Henry Staten draws a sharp distinction between the earlier Dionysian and later ‘tyrannophilic’ metaphysics in Nietzsche’s economy of the will, noting ‘the profound continuity…of the transcendent will…beyond either power or suffering.’ (Staten, 1990, p. 88) Self-enjoyment, Staten proposes, is a central problematic in Nietzsche’s thought, and he recognizes that for Nietzsche, ‘pleasure in the deepest sense includes displeasure [and that]…power [is]…the essence of pleasure.’ (Ibid. p. 89) A further exemplification of the evolution of Nietzsche’s thought around the notion of self-enjoyment and sadomasochistic subjectivity is mapped out in Staten’s text. He identifies Nietzsche’s ‘protomasochism’ in The Birth of Tragedy (Nietzsche, 1872), where pain begets joy and ecstasy wrings sounds of agony, as a representative of the Dionysian metaphysics of tragedy, which Nietzsche celebrated in his earlier writings.

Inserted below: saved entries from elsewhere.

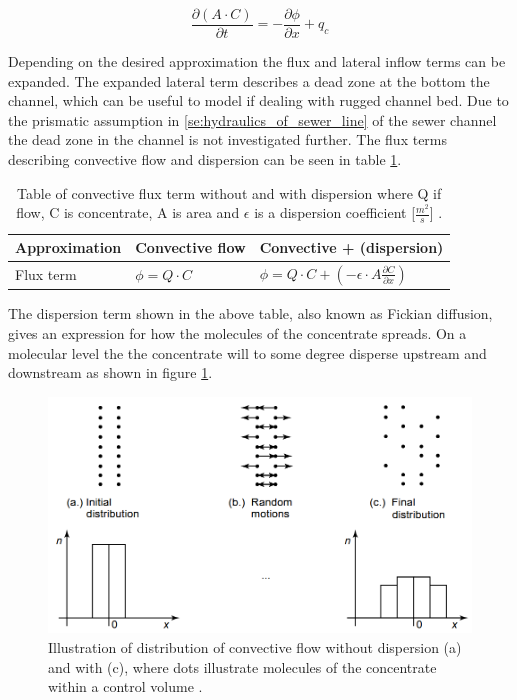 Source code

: \begin{equation}
	\frac{\partial (A\cdot C)}{\partial t} = - \frac{\partial \phi}{\partial x} + q_c 
\label{eq:concentrate_continuity_equation}
\end{equation}

Depending on the desired approximation the flux and lateral inflow terms can be expanded. The expanded lateral term describes a dead zone at the bottom the channel, which can be useful to model if dealing with rugged channel bed. Due to the prismatic assumption in \ref{se:hydraulics_of_sewer_line} of the sewer channel the dead zone in the channel is not investigated further. The flux terms describing convective flow and dispersion can be seen in table \ref{tab:flux_terms}.  

\begin{table}[H]
\centering
	\begin{tabular}{|l|l|l|} \hline
	Approximation 	& Convective flow &	Convective + (dispersion)  \\ \hline
	Flux term   	& $\phi = Q \cdot C$ & $ \phi = Q \cdot C + \left(- \epsilon \cdot A \frac{\partial C}{\partial x} \right)$  \\ \hline
  	\end{tabular} 
\caption{Table of convective flux term without and with dispersion where Q if flow, C is concentrate, A is area and $\epsilon$ is a dispersion coefficient [$\frac{m^2}{s}$] .}
\label{tab:flux_terms} 
\end{table}

The dispersion term shown in the above table, also known as Fickian diffusion, gives an expression for how the molecules of the concentrate spreads. On a molecular level the the concentrate will to some degree disperse upstream and downstream as shown in figure \ref{fig:diffusion_example}. 

\begin{figure}[H]
\centering
\includegraphics[width=.75\textwidth]{report/modeling/pictures/diffusion_example.png}
\caption{Illustration of distribution of convective flow without dispersion (a) and with (c), where dots illustrate molecules of the concentrate within a control volume \cite{karlruhe_con_def_dif_equation}.}
\label{fig:diffusion_example}
\end{figure}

A passage from a later work Daybreak is quoted at length and an ‘unspeakable happiness’ at the sight of torment is seen as an ironic distanciation ‘from the type of self-enjoyment that transforms pain into pleasure’ (Staten, 1990, p. 101), which could be construed as a hedonistic conception, but we already know that Nietzsche opposes this view. By the time Nietzsche’s Genealogy had been written, Staten says that ‘this ironic distance has split into a condemnation of ascetic masochism and a celebration of barbarian cruelty.’ (Ibid)

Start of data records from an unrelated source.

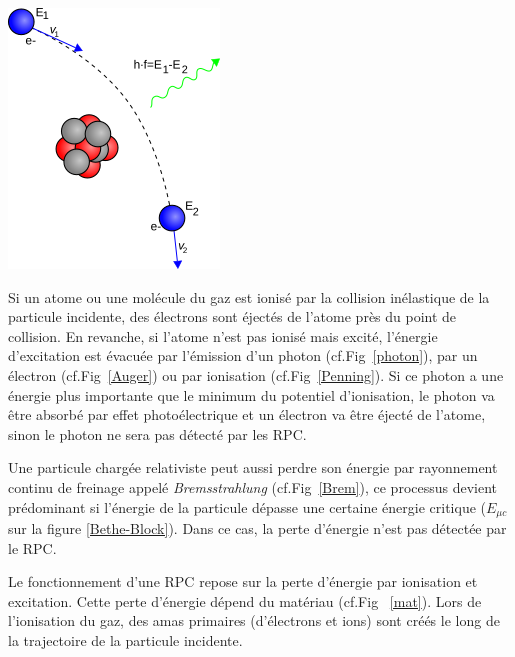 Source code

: \marginpar
{
	\centering
	\includegraphics[width=\marginparwidth]{RPC/Brem.png}
	\label{Brem}
}

Si un atome ou une molécule du gaz est ionisé par la collision inélastique de la particule incidente, des électrons sont éjectés de l'atome près du point de collision. En revanche, si l'atome n'est pas ionisé mais excité, l'énergie d'excitation est évacuée par l'émission d'un photon (cf.Fig~\ref{photon}), par un électron  (cf.Fig~\ref{Auger}) ou par ionisation  (cf.Fig~\ref{Penning}). Si ce photon a une énergie plus importante que le minimum du potentiel d'ionisation, le photon va être absorbé par effet photoélectrique et un électron va être éjecté de l'atome, sinon le photon ne sera pas détecté par les RPC.

Une particule chargée relativiste peut aussi perdre son énergie par rayonnement continu de freinage appelé \textit{Bremsstrahlung} (cf.Fig~\ref{Brem}), ce processus devient prédominant si l'énergie de la particule dépasse une certaine énergie critique ($E_{\mu c}$ sur la figure \ref{Bethe-Block}). Dans ce cas, la perte d'énergie n'est pas détectée par le RPC.

Le fonctionnement d'une RPC repose sur la perte d'énergie par ionisation et excitation. Cette perte d'énergie dépend du matériau (cf.Fig~ \ref{mat}). Lors de l'ionisation du gaz, des amas primaires (d'électrons et ions) sont créés le long de la trajectoire de la particule incidente.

Nietzsche’s formula thus becomes: self-enjoyment qua the feeling of power and power qua cruelty sine masochism. This ascendant cruelty somewhat contradicts Nietzsche’s earlier ‘glorification of Dionysian martyrdom.’ (Staten, 1990, p. 102). Staten understands the Nietzschean notion of ‘self-enjoyment’ – which includes the ascetic-masochistic enjoyment of self-directed cruelty – as a description of a ‘primitive form of affect’ within the will to power itself, which is thus identical with the feeling of power: ‘whenever we see power, we know there must be self-enjoyment, by the collocation of the two.’ (Ibid, p. 90) Furthermore, Staten conceives of ‘the inward turn of the ascetic [as]…a type of will to power [even though]…it seems to be a perversion or pathology…self-overcoming…self-domination.’ (Ibid, p. 91) Nietzsche can thereby be seen to be constructing a pre-Freudian ‘profound analysis of sadomasochistic subjectivity and transcendental ressentiment’ (Ibid, p. 92).

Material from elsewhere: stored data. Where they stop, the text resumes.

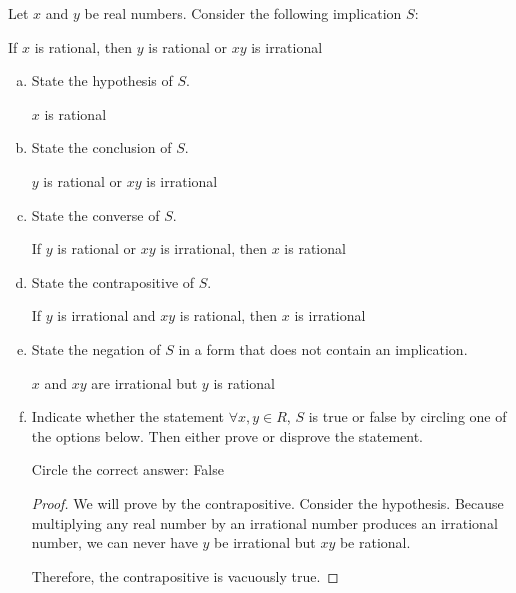 \question Let $x$ and $y$ be real numbers. Consider the following implication $S$:
\begin{center}
  If $x$ is rational, then $y$ is rational or $xy$ is irrational
\end{center}
\begin{enumerate}[(a)]
  \item State the hypothesis of $S$. \begin{center}
          $x$ is rational
        \end{center}
  \item State the conclusion of $S$. \begin{center}
          $y$ is rational or $xy$ is irrational
        \end{center}
  \item State the converse of $S$. \begin{center}
          If $y$ is rational or $xy$ is irrational, then $x$ is rational
        \end{center}
  \item State the contrapositive of $S$. \begin{center}
          If $y$ is irrational and $xy$ is rational, then $x$ is irrational
        \end{center}
  \item State the negation of $S$ in a form that does not contain an implication. \begin{center}
          $x$ and $xy$ are irrational but $y$ is rational
        \end{center}
  \item Indicate whether the statement $\forall x, y \in R$,
        $S$ is true or false by circling one of the options below.
        Then either prove or disprove the statement.

        Circle the correct answer: \quad {} \quad False
        \begin{proof}
          We will prove by the contrapositive.
          Consider the hypothesis.
          Because multiplying any real number by an irrational number produces an irrational number,
          we can never have $y$ be irrational but $xy$ be rational.

          Therefore, the contrapositive is vacuously true.
        \end{proof}
\end{enumerate}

Sadomasochistic subjectivity is not only a critical point whereby Nietzsche’s analysis supersedes the explanatory prowess of the hedonist’s, but it is also a point of intersection whereby the closest isomorphism with Freud can be illuminated. Freud is often thought of as an exemplar of the hedonistic theory, though this somewhat ignores his ineluctable pessimism. What, for Freud, were sadism and masochism, correspond to Nietzsche’s cruelty and asceticism respectively. It is through his use of the notions of cruelty and asceticism that Nietzsche achieves his goal of highlighting a critical failing of the hedonist’s ‘avoidance of pain at all costs’ account; where sadomasochism is confined within the programme of the pleasure-principle. If human beings are innately averse to any expression of cruelty, save for hedonistic outbursts at other peoples’ misfortune, how can we explain the ubiquity of not only cruel acts in the world, but the pervasive enjoyment by a sizeable portion of the species, in inflicting cruelty upon themselves? This is where the battle line is drawn between Nietzsche’s will to power and the hedonist’s exclusive appeal to the pleasure-principle. How can we conceive of such pleasure-in-cruelty, without engaging with some kind of exegesis, as Nietzsche does, of the power dynamics at play in all such perpetrated cruelty? For the hedonists, cruelty is merely sadistic satisfaction in the suffering of others. Nietzsche on the other hand, manages to show that the will to power allows for a more complete account of the different forms of cruelty that can be observed as constitutive of human existence: in so doing, he appeals to an even more primary and ontological drive.
Adopting the Freudian mien for a moment, we can say that in his positing of the primacy of the will to power, Nietzsche is discovering the fundamental mechanism of the pleasure-principle ( Eros ), which has in its service what Freud would later institute as the counterpart to the erotic drive: the death instinct. Nietzsche’s will to power, has a close affinity with Freud’s death instinct ( Thanatos ) – the impulse toward the expression of aggression and destruction, originally directed at objects and parental authorities in the external world and later internalized and introjected. Psychoanalytically, this inversion of the aggressive drive is a function of the superego and is relative (in its severity towards the ego) to the intensity of the original levels of aggression felt and prohibited towards external objects. Freud therefore establishes the masochistic agent of human suffering qua the superego, which develops out of a primary sadistic-egoism, and this ties in neatly with what Nietzsche says about the transcendence of the will beyond power and suffering, and towards the less objectionable pleasure of asceticism.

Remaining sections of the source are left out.